# EXERCISE:
Be exact. Print each record as it stands.

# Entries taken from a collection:
______________________________

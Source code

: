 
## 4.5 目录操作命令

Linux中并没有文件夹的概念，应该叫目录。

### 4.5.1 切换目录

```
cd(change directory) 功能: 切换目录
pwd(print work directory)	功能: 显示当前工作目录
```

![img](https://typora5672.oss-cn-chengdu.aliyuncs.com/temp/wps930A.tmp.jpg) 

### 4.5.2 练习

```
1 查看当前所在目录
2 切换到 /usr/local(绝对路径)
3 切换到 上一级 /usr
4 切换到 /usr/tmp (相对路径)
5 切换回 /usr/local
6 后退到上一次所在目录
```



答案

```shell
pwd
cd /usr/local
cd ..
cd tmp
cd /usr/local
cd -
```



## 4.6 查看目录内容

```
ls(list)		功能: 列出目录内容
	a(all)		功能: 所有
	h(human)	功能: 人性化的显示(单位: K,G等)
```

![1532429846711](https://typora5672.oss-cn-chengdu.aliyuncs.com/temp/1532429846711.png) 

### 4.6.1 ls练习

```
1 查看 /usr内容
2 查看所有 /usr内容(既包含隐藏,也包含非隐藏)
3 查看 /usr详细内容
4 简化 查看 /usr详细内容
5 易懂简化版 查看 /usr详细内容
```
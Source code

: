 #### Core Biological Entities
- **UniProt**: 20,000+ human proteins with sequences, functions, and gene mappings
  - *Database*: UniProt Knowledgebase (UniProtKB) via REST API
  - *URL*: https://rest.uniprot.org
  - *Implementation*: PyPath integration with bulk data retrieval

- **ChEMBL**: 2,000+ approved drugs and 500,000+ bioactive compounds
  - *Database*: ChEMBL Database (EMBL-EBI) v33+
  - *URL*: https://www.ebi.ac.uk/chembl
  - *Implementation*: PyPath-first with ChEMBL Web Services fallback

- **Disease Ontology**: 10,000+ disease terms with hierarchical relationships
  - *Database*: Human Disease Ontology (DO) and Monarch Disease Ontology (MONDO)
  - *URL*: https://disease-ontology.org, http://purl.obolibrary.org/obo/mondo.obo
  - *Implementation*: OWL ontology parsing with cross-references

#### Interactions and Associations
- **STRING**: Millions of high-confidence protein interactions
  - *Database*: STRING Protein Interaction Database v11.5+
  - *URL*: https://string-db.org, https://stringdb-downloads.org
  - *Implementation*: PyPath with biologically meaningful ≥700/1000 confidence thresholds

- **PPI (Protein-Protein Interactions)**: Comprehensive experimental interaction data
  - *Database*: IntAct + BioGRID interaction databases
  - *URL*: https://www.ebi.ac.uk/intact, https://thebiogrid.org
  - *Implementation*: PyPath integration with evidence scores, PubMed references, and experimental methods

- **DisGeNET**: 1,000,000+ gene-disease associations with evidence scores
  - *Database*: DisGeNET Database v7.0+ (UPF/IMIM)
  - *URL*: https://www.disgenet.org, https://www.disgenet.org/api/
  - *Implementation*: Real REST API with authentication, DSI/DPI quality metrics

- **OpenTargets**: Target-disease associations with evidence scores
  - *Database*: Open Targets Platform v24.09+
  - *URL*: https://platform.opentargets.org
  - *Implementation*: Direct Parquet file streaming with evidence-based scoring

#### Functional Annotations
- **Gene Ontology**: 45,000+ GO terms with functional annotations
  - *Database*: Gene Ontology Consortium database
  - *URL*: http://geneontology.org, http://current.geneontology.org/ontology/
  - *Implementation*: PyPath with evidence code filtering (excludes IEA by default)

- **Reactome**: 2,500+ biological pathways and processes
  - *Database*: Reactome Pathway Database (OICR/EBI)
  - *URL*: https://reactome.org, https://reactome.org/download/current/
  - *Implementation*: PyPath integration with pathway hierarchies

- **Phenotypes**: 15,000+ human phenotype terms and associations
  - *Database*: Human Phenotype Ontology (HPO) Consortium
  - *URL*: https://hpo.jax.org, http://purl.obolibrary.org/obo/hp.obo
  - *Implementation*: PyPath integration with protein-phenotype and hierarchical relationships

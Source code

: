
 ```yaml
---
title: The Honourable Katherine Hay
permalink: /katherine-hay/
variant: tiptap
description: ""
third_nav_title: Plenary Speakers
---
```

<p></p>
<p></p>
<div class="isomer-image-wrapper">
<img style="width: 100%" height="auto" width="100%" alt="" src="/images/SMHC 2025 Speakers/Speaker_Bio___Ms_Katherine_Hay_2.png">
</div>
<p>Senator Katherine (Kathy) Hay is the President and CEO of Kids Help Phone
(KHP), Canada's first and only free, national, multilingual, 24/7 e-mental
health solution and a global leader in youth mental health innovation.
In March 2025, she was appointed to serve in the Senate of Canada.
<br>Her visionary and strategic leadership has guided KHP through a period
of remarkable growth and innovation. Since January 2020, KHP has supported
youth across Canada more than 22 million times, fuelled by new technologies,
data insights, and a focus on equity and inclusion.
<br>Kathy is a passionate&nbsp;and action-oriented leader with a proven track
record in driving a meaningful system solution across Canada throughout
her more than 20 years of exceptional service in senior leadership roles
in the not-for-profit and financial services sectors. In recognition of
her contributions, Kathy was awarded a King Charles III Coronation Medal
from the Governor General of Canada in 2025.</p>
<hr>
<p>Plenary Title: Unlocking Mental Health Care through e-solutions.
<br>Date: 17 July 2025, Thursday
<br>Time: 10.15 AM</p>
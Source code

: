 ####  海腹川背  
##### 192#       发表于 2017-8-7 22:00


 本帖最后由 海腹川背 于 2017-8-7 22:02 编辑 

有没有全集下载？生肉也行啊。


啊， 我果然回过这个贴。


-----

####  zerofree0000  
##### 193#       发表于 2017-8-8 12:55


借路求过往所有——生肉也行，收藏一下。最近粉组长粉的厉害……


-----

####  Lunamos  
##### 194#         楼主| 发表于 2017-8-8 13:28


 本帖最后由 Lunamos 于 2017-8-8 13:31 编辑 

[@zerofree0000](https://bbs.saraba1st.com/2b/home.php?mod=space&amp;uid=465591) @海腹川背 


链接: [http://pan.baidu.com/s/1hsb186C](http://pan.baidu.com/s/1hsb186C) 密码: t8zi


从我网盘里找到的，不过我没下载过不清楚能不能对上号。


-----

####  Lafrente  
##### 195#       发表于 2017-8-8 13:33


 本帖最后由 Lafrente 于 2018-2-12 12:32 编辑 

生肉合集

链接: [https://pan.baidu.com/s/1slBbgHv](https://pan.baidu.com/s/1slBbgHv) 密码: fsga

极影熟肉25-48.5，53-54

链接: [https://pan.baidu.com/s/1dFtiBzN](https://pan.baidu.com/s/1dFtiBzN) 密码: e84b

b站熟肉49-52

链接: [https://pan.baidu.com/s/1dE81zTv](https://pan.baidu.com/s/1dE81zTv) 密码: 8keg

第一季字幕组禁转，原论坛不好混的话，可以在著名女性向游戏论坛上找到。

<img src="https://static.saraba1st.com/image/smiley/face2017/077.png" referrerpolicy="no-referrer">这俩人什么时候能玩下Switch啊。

______________________________

# TASK SOLUTION:
Source code

: 
## 4.5 目录操作命令

Linux中并没有文件夹的概念，应该叫目录。

### 4.5.1 切换目录

```
cd(change directory) 功能: 切换目录
pwd(print work directory)	功能: 显示当前工作目录
```

![img](https://typora5672.oss-cn-chengdu.aliyuncs.com/temp/wps930A.tmp.jpg) 

### 4.5.2 练习

```
1 查看当前所在目录
2 切换到 /usr/local(绝对路径)
3 切换到 上一级 /usr
4 切换到 /usr/tmp (相对路径)
5 切换回 /usr/local
6 后退到上一次所在目录
```



答案

```shell
pwd
cd /usr/local
cd ..
cd tmp
cd /usr/local
cd -
```



## 4.6 查看目录内容

```
ls(list)		功能: 列出目录内容
	a(all)		功能: 所有
	h(human)	功能: 人性化的显示(单位: K,G等)
```

![1532429846711](https://typora5672.oss-cn-chengdu.aliyuncs.com/temp/1532429846711.png) 

### 4.6.1 ls练习

```
1 查看 /usr内容
2 查看所有 /usr内容(既包含隐藏,也包含非隐藏)
3 查看 /usr详细内容
4 简化 查看 /usr详细内容
5 易懂简化版 查看 /usr详细内容
```
Source code

: #### Core Biological Entities
- **UniProt**: 20,000+ human proteins with sequences, functions, and gene mappings
  - *Database*: UniProt Knowledgebase (UniProtKB) via REST API
  - *URL*: https://rest.uniprot.org
  - *Implementation*: PyPath integration with bulk data retrieval

- **ChEMBL**: 2,000+ approved drugs and 500,000+ bioactive compounds
  - *Database*: ChEMBL Database (EMBL-EBI) v33+
  - *URL*: https://www.ebi.ac.uk/chembl
  - *Implementation*: PyPath-first with ChEMBL Web Services fallback

- **Disease Ontology**: 10,000+ disease terms with hierarchical relationships
  - *Database*: Human Disease Ontology (DO) and Monarch Disease Ontology (MONDO)
  - *URL*: https://disease-ontology.org, http://purl.obolibrary.org/obo/mondo.obo
  - *Implementation*: OWL ontology parsing with cross-references

#### Interactions and Associations
- **STRING**: Millions of high-confidence protein interactions
  - *Database*: STRING Protein Interaction Database v11.5+
  - *URL*: https://string-db.org, https://stringdb-downloads.org
  - *Implementation*: PyPath with biologically meaningful ≥700/1000 confidence thresholds

- **PPI (Protein-Protein Interactions)**: Comprehensive experimental interaction data
  - *Database*: IntAct + BioGRID interaction databases
  - *URL*: https://www.ebi.ac.uk/intact, https://thebiogrid.org
  - *Implementation*: PyPath integration with evidence scores, PubMed references, and experimental methods

- **DisGeNET**: 1,000,000+ gene-disease associations with evidence scores
  - *Database*: DisGeNET Database v7.0+ (UPF/IMIM)
  - *URL*: https://www.disgenet.org, https://www.disgenet.org/api/
  - *Implementation*: Real REST API with authentication, DSI/DPI quality metrics

- **OpenTargets**: Target-disease associations with evidence scores
  - *Database*: Open Targets Platform v24.09+
  - *URL*: https://platform.opentargets.org
  - *Implementation*: Direct Parquet file streaming with evidence-based scoring

#### Functional Annotations
- **Gene Ontology**: 45,000+ GO terms with functional annotations
  - *Database*: Gene Ontology Consortium database
  - *URL*: http://geneontology.org, http://current.geneontology.org/ontology/
  - *Implementation*: PyPath with evidence code filtering (excludes IEA by default)

- **Reactome**: 2,500+ biological pathways and processes
  - *Database*: Reactome Pathway Database (OICR/EBI)
  - *URL*: https://reactome.org, https://reactome.org/download/current/
  - *Implementation*: PyPath integration with pathway hierarchies

- **Phenotypes**: 15,000+ human phenotype terms and associations
  - *Database*: Human Phenotype Ontology (HPO) Consortium
  - *URL*: https://hpo.jax.org, http://purl.obolibrary.org/obo/hp.obo
  - *Implementation*: PyPath integration with protein-phenotype and hierarchical relationships

Source code

:
 ```yaml
---
title: The Honourable Katherine Hay
permalink: /katherine-hay/
variant: tiptap
description: ""
third_nav_title: Plenary Speakers
---
```

<p></p>
<p></p>
<div class="isomer-image-wrapper">
<img style="width: 100%" height="auto" width="100%" alt="" src="/images/SMHC 2025 Speakers/Speaker_Bio___Ms_Katherine_Hay_2.png">
</div>
<p>Senator Katherine (Kathy) Hay is the President and CEO of Kids Help Phone
(KHP), Canada's first and only free, national, multilingual, 24/7 e-mental
health solution and a global leader in youth mental health innovation.
In March 2025, she was appointed to serve in the Senate of Canada.
<br>Her visionary and strategic leadership has guided KHP through a period
of remarkable growth and innovation. Since January 2020, KHP has supported
youth across Canada more than 22 million times, fuelled by new technologies,
data insights, and a focus on equity and inclusion.
<br>Kathy is a passionate&nbsp;and action-oriented leader with a proven track
record in driving a meaningful system solution across Canada throughout
her more than 20 years of exceptional service in senior leadership roles
in the not-for-profit and financial services sectors. In recognition of
her contributions, Kathy was awarded a King Charles III Coronation Medal
from the Governor General of Canada in 2025.</p>
<hr>
<p>Plenary Title: Unlocking Mental Health Care through e-solutions.
<br>Date: 17 July 2025, Thursday
<br>Time: 10.15 AM</p>
Source code

: ####  海腹川背  
##### 192#       发表于 2017-8-7 22:00


 本帖最后由 海腹川背 于 2017-8-7 22:02 编辑 

有没有全集下载？生肉也行啊。


啊， 我果然回过这个贴。


-----

####  zerofree0000  
##### 193#       发表于 2017-8-8 12:55


借路求过往所有——生肉也行，收藏一下。最近粉组长粉的厉害……


-----

####  Lunamos  
##### 194#         楼主| 发表于 2017-8-8 13:28


 本帖最后由 Lunamos 于 2017-8-8 13:31 编辑 

[@zerofree0000](https://bbs.saraba1st.com/2b/home.php?mod=space&amp;uid=465591) @海腹川背 


链接: [http://pan.baidu.com/s/1hsb186C](http://pan.baidu.com/s/1hsb186C) 密码: t8zi


从我网盘里找到的，不过我没下载过不清楚能不能对上号。


-----

####  Lafrente  
##### 195#       发表于 2017-8-8 13:33


 本帖最后由 Lafrente 于 2018-2-12 12:32 编辑 

生肉合集

链接: [https://pan.baidu.com/s/1slBbgHv](https://pan.baidu.com/s/1slBbgHv) 密码: fsga

极影熟肉25-48.5，53-54

链接: [https://pan.baidu.com/s/1dFtiBzN](https://pan.baidu.com/s/1dFtiBzN) 密码: e84b

b站熟肉49-52

链接: [https://pan.baidu.com/s/1dE81zTv](https://pan.baidu.com/s/1dE81zTv) 密码: 8keg

第一季字幕组禁转，原论坛不好混的话，可以在著名女性向游戏论坛上找到。

<img src="https://static.saraba1st.com/image/smiley/face2017/077.png" referrerpolicy="no-referrer">这俩人什么时候能玩下Switch啊。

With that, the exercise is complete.